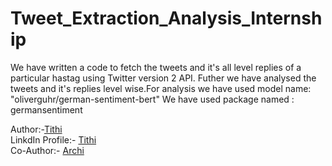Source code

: # Tweet_Extraction_Analysis_Internship

We have written a code to fetch the tweets and it's all level replies of a particular hastag using Twitter version 2 API.
Futher we have analysed the tweets and it's replies level wise.For analysis we have used model name: "oliverguhr/german-sentiment-bert" 
We have used package named : germansentiment

Author:-<a href="https://github.com/TITHI007">Tithi</a><br/>
LinkdIn Profile:- <a href="https://www.linkedin.com/in/tithi-patel-a97728199">Tithi</a><br/>
Co-Author:- <a href="https://github.com/archi4">Archi</a><br/>
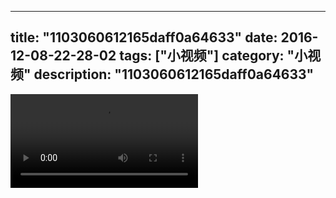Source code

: 
---
title: "1103060612165daff0a64633"
date: 2016-12-08-22-28-02
tags: ["小视频"]
category: "小视频"
description: "1103060612165daff0a64633"
---
<video src="http://ohtsqip0g.bkt.clouddn.com/1103060612165daff0a64633.mp4" controls="controls"></video>
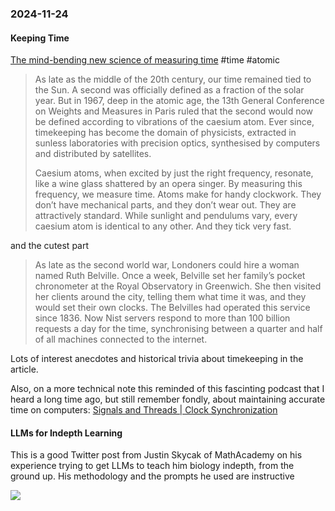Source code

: ### 2024-11-24
#### Keeping Time
[The mind-bending new science of measuring time](https://www.ft.com/content/625d2043-a5a4-4d6d-bbe9-42e524a211dd) #time #atomic
  
> As late as the middle of the 20th century, our time remained tied to the Sun. A second was officially defined as a fraction of the solar year. But in 1967, deep in the atomic age, the 13th General Conference on Weights and Measures in Paris ruled that the second would now be defined according to vibrations of the caesium atom. Ever since, timekeeping has become the domain of physicists, extracted in sunless laboratories with precision optics, synthesised by computers and distributed by satellites.
> 
> Caesium atoms, when excited by just the right frequency, resonate, like a wine glass shattered by an opera singer. By measuring this frequency, we measure time. Atoms make for handy clockwork. They don’t have mechanical parts, and they don’t wear out. They are attractively standard. While sunlight and pendulums vary, every caesium atom is identical to any other. And they tick very fast.


and the cutest part

> As late as the second world war, Londoners could hire a woman named Ruth Belville. Once a week, Belville set her family’s pocket chronometer at the Royal Observatory in Greenwich. She then visited her clients around the city, telling them what time it was, and they would set their own clocks. The Belvilles had operated this service since 1836. Now Nist servers respond to more than 100 billion requests a day for the time, synchronising between a quarter and half of all machines connected to the internet.

Lots of interest anecdotes and historical trivia about timekeeping in the article.

Also, on a more technical note this reminded of this fascinting podcast that I heard a long time ago, but still remember fondly, about maintaining accurate time on computers:  [Signals and Threads | Clock Synchronization](https://signalsandthreads.com/clock-synchronization/)

#### LLMs for Indepth Learning
This is a good Twitter post from Justin Skycak of MathAcademy on his experience trying to get LLMs to teach him biology indepth, from the ground up. His methodology and the prompts he used are instructive

![](https://x.com/justinskycak/status/1859457123488330023)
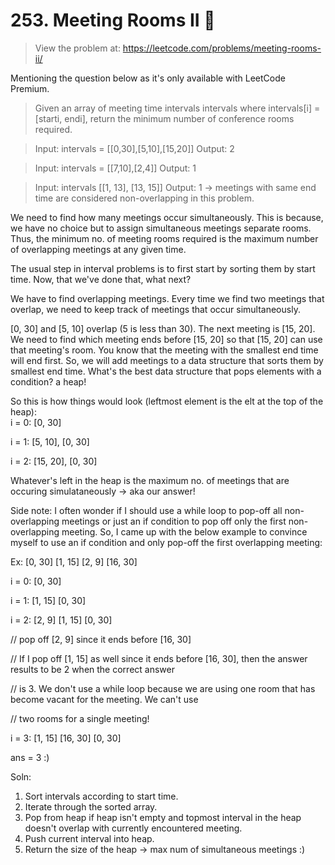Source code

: # 253. Meeting Rooms II 💼  
> View the problem at: https://leetcode.com/problems/meeting-rooms-ii/

Mentioning the question below as it's only available with LeetCode Premium.

> Given an array of meeting time intervals intervals where intervals[i] = [starti, endi], 
  return the minimum number of conference rooms required.

> Input: intervals = [[0,30],[5,10],[15,20]] Output: 2

> Input: intervals = [[7,10],[2,4]] Output: 1

> Input: intervals [[1, 13], [13, 15]] Output: 1 -> meetings with same end time are considered non-overlapping in this problem.

We need to find how many meetings occur simultaneously. This is because, we have no choice but to assign simultaneous
meetings separate rooms. Thus, the minimum no. of meeting rooms required is the maximum number of overlapping meetings at any given time.

The usual step in interval problems is to first start by sorting them by start time. Now, that we've done that, what
next?

We have to find overlapping meetings. Every time we find two meetings that overlap, we need to keep track of
meetings that occur simultaneously.

[0, 30] and [5, 10] overlap (5 is less than 30). The next meeting is [15, 20]. We need to find which meeting ends
before [15, 20] so that [15, 20] can use that meeting's room. You know that the meeting with the smallest end time
will end first. So, we will add meetings to a data structure that sorts them by smallest end time. What's the best
data structure that pops elements with a condition? a heap!

So this is how things would look (leftmost element is the elt at the top of the heap): <br>
i = 0: [0, 30] 

i = 1: [5, 10], [0, 30]

i = 2: [15, 20], [0, 30] 

Whatever's left in the heap is the maximum no. of meetings that are occuring simulataneously -> aka our answer! 

Side note: I often wonder if I should use a while loop to pop-off all non-overlapping meetings or just an if condition
to pop off only the first non-overlapping meeting. So, I came up with the below example to convince myself to use an
if condition and only pop-off the first overlapping meeting:

Ex: [0, 30] [1, 15] [2, 9] [16, 30]

i = 0: [0, 30]

i = 1: [1, 15] [0, 30]

i = 2: [2, 9] [1, 15] [0, 30]

// pop off [2, 9] since it ends before [16, 30]

// If I pop off [1, 15] as well since it ends before [16, 30], then the answer results to be 2 when the correct answer

// is 3. We don't use a while loop because we are using one room that has become vacant for the meeting. We can't use

// two rooms for a single meeting! 

i = 3: [1, 15] [16, 30] [0, 30]

ans = 3 :)

Soln:
1. Sort intervals according to start time.
2. Iterate through the sorted array.
3. Pop from heap if heap isn't empty and topmost interval in the heap doesn't overlap with currently encountered meeting.
4. Push current interval into heap.
5. Return the size of the heap -> max num of simultaneous meetings :)
  





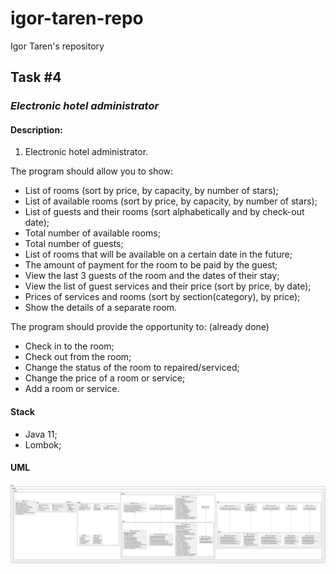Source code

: # igor-taren-repo
Igor Taren's repository
## Task #4

### _Electronic hotel administrator_

#### Description:

1.	Electronic hotel administrator.

The program should allow you to show:

- List of rooms (sort by price,  by capacity, by number of stars);
- List of available rooms (sort by price, by capacity, by number of stars);
- List of guests and their rooms (sort alphabetically and by check-out date);
- Total number of available rooms;
- Total number of guests;
- List of rooms that will be available on a certain date in the future;
- The amount of payment for the room to be paid by the guest;
- View the last 3 guests of the room and the dates of their stay;
- View the list of guest services and their price (sort by price, by date);
- Prices of services and rooms (sort by section(category), by price);
- Show the details of a separate room.

The program should provide the opportunity to: (already done)

- Check in to the room;
- Check out from the room;
- Change the status of the room to repaired/serviced;
- Change the price of a room or service;
- Add a room or service.

#### Stack

- Java 11;
- Lombok;

#### UML

![TASK_4.png](TASK_4.png)
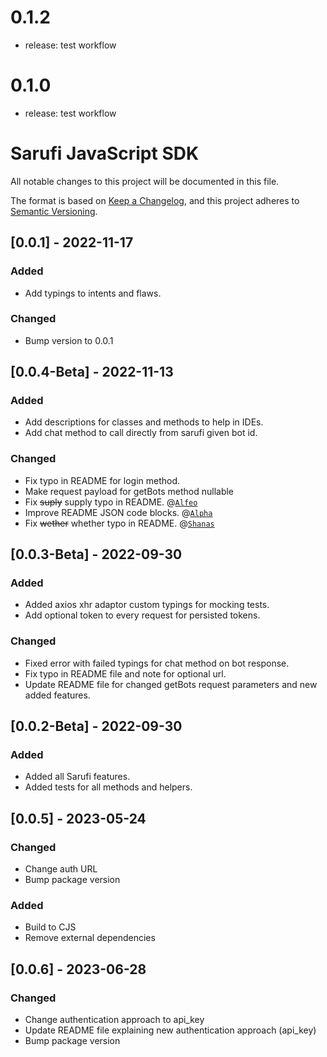 # 0.1.2
* release: test workflow
# 0.1.0
* release: test workflow
# Sarufi JavaScript SDK

All notable changes to this project will be documented in this file.

The format is based on [Keep a Changelog](https://keepachangelog.com/en/1.0.0/),
and this project adheres to [Semantic Versioning](https://semver.org/spec/v2.0.0.html).

## [0.0.1] - 2022-11-17

### Added

- Add typings to intents and flaws.

### Changed

- Bump version to 0.0.1

## [0.0.4-Beta] - 2022-11-13

### Added

- Add descriptions for classes and methods to help in IDEs.
- Add chat method to call directly from sarufi given bot id.

### Changed

- Fix typo in README for login method.
- Make request payload for getBots method nullable
- Fix <del>suply</del> supply typo in README. @[`Alfeo`](https://github.com/Pheogrammer)
- Improve README JSON code blocks. @[`Alpha`](https://github.com/alphaolomi)
- Fix <del>wether</del> whether typo in README. @[`Shanas`](https://github.com/mrshanas)

## [0.0.3-Beta] - 2022-09-30

### Added

- Added axios xhr adaptor custom typings for mocking tests.
- Add optional token to every request for persisted tokens.

### Changed

- Fixed error with failed typings for chat method on bot response.
- Fix typo in README file and note for optional url.
- Update README file for changed getBots request parameters and new added features.

## [0.0.2-Beta] - 2022-09-30

### Added

- Added all Sarufi features.
- Added tests for all methods and helpers.

## [0.0.5] - 2023-05-24

### Changed

- Change auth URL
- Bump package version

### Added

- Build to CJS
- Remove external dependencies

## [0.0.6] - 2023-06-28

### Changed

- Change authentication approach to api_key
- Update README file explaining new authentication approach (api_key)
- Bump package version
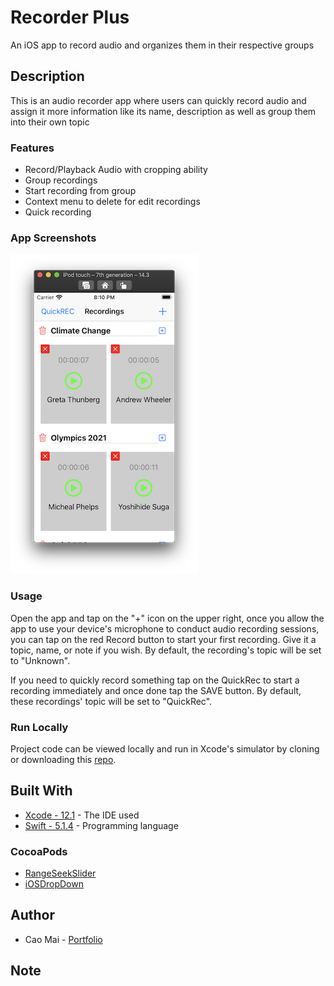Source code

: # Recorder Plus
An iOS app to record audio and organizes them in their respective groups

## Description
This is an audio recorder app where users can quickly record audio and assign it more information like its name, description as well as group them into their own topic

### Features
* Record/Playback Audio with cropping ability
* Group recordings
* Start recording from group
* Context menu to delete for edit recordings
* Quick recording

### App Screenshots
![](Screenshots/image1.png)


### Usage
Open the app and tap on the "+" icon on the upper right, once you allow the app to use your device's microphone to conduct audio recording sessions, you can tap on the red Record button to start your first recording. Give it a topic, name, or note if you wish. By default, the recording's topic will be set to "Unknown".

If you need to quickly record something tap on the QuickRec to start a recording immediately and once done tap the SAVE button. By default, these recordings' topic will be set to "QuickRec".

### Run Locally
Project code can be viewed locally and run in Xcode's simulator by cloning or downloading this [repo](https://github.com/caocmai/Recorder-Plus).

## Built With
* [Xcode - 12.1](https://developer.apple.com/xcode/) - The IDE used
* [Swift - 5.1.4](https://developer.apple.com/swift/) - Programming language

### CocoaPods
* [RangeSeekSlider](https://github.com/WorldDownTown/RangeSeekSlider)
* [iOSDropDown](https://cocoapods.org/pods/iOSDropDown)

## Author
* Cao Mai - [Portfolio](https://www.makeschool.com/portfolio/Cao-Mai)

## Note
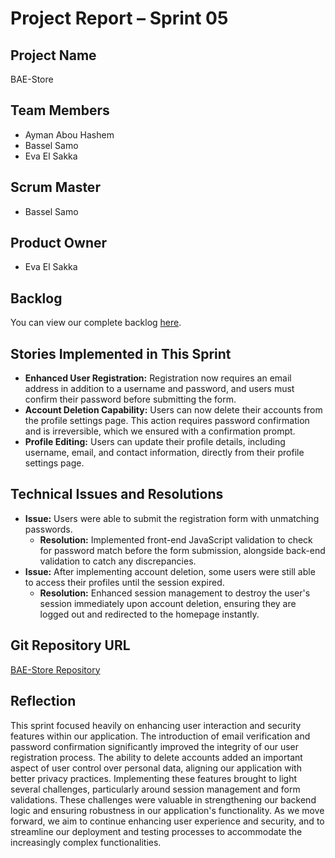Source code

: # Project Report – Sprint 05

## Project Name
BAE-Store

## Team Members
- Ayman Abou Hashem
- Bassel Samo
- Eva El Sakka

## Scrum Master
- Bassel Samo

## Product Owner
- Eva El Sakka

## Backlog
You can view our complete backlog [here](bae-store/backlog.md).

## Stories Implemented in This Sprint
- **Enhanced User Registration:** Registration now requires an email address in addition to a username and password, and users must confirm their password before submitting the form.
- **Account Deletion Capability:** Users can now delete their accounts from the profile settings page. This action requires password confirmation and is irreversible, which we ensured with a confirmation prompt.
- **Profile Editing:** Users can update their profile details, including username, email, and contact information, directly from their profile settings page.

## Technical Issues and Resolutions
- **Issue:** Users were able to submit the registration form with unmatching passwords.
  - **Resolution:** Implemented front-end JavaScript validation to check for password match before the form submission, alongside back-end validation to catch any discrepancies.
- **Issue:** After implementing account deletion, some users were still able to access their profiles until the session expired.
  - **Resolution:** Enhanced session management to destroy the user's session immediately upon account deletion, ensuring they are logged out and redirected to the homepage instantly.

## Git Repository URL
[BAE-Store Repository](https://github.com/basselsamo/bae-store)

## Reflection
This sprint focused heavily on enhancing user interaction and security features within our application. The introduction of email verification and password confirmation significantly improved the integrity of our user registration process. The ability to delete accounts added an important aspect of user control over personal data, aligning our application with better privacy practices. Implementing these features brought to light several challenges, particularly around session management and form validations. These challenges were valuable in strengthening our backend logic and ensuring robustness in our application's functionality. As we move forward, we aim to continue enhancing user experience and security, and to streamline our deployment and testing processes to accommodate the increasingly complex functionalities.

**********

§ What you have to do
The lines above that hold "approach" are the result; show every one of them.

§ Completed exercise
- Change authentication approach to api_key
- Update README file explaining new authentication approach (api_key)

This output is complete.